- Requirement -
All entries must be repeated exactly. No picture should appear in the result.

- Information supplied -
+---+
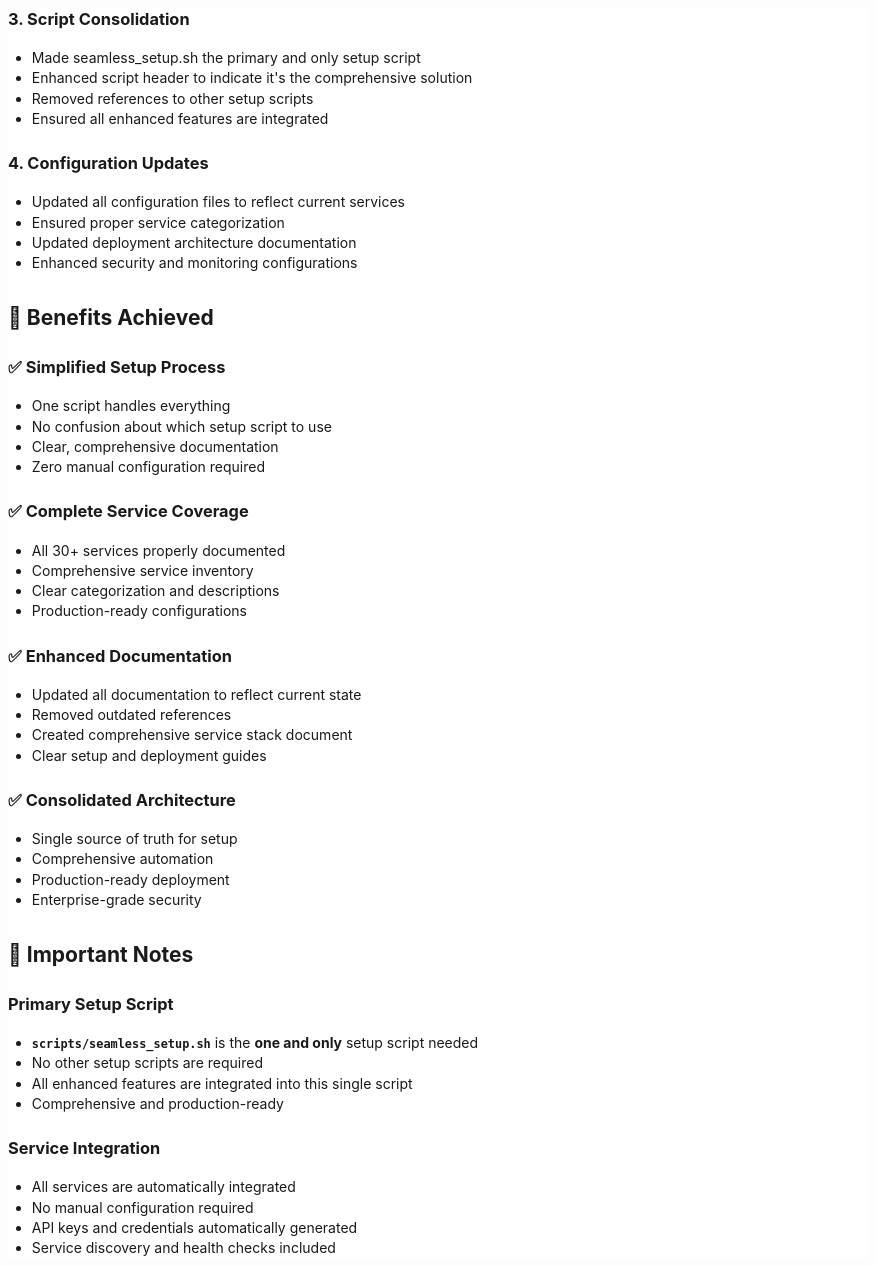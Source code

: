 ### **3. Script Consolidation**
- Made seamless_setup.sh the primary and only setup script
- Enhanced script header to indicate it's the comprehensive solution
- Removed references to other setup scripts
- Ensured all enhanced features are integrated

### **4. Configuration Updates**
- Updated all configuration files to reflect current services
- Ensured proper service categorization
- Updated deployment architecture documentation
- Enhanced security and monitoring configurations

## 🎯 **Benefits Achieved**

### ✅ **Simplified Setup Process**
- One script handles everything
- No confusion about which setup script to use
- Clear, comprehensive documentation
- Zero manual configuration required

### ✅ **Complete Service Coverage**
- All 30+ services properly documented
- Comprehensive service inventory
- Clear categorization and descriptions
- Production-ready configurations

### ✅ **Enhanced Documentation**
- Updated all documentation to reflect current state
- Removed outdated references
- Created comprehensive service stack document
- Clear setup and deployment guides

### ✅ **Consolidated Architecture**
- Single source of truth for setup
- Comprehensive automation
- Production-ready deployment
- Enterprise-grade security

## 🚨 **Important Notes**

### **Primary Setup Script**
- **`scripts/seamless_setup.sh`** is the **one and only** setup script needed
- No other setup scripts are required
- All enhanced features are integrated into this single script
- Comprehensive and production-ready

### **Service Integration**
- All services are automatically integrated
- No manual configuration required
- API keys and credentials automatically generated
- Service discovery and health checks included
+---+
- Reply to the task -
Source code

: ### **3. Script Consolidation**
- Made seamless_setup.sh the primary and only setup script
- Enhanced script header to indicate it's the comprehensive solution
- Removed references to other setup scripts
- Ensured all enhanced features are integrated

### **4. Configuration Updates**
- Updated all configuration files to reflect current services
- Ensured proper service categorization
- Updated deployment architecture documentation
- Enhanced security and monitoring configurations

## 🎯 **Benefits Achieved**

### ✅ **Simplified Setup Process**
- One script handles everything
- No confusion about which setup script to use
- Clear, comprehensive documentation
- Zero manual configuration required

### ✅ **Complete Service Coverage**
- All 30+ services properly documented
- Comprehensive service inventory
- Clear categorization and descriptions
- Production-ready configurations

### ✅ **Enhanced Documentation**
- Updated all documentation to reflect current state
- Removed outdated references
- Created comprehensive service stack document
- Clear setup and deployment guides

### ✅ **Consolidated Architecture**
- Single source of truth for setup
- Comprehensive automation
- Production-ready deployment
- Enterprise-grade security

## 🚨 **Important Notes**

### **Primary Setup Script**
- **`scripts/seamless_setup.sh`** is the **one and only** setup script needed
- No other setup scripts are required
- All enhanced features are integrated into this single script
- Comprehensive and production-ready

### **Service Integration**
- All services are automatically integrated
- No manual configuration required
- API keys and credentials automatically generated
- Service discovery and health checks included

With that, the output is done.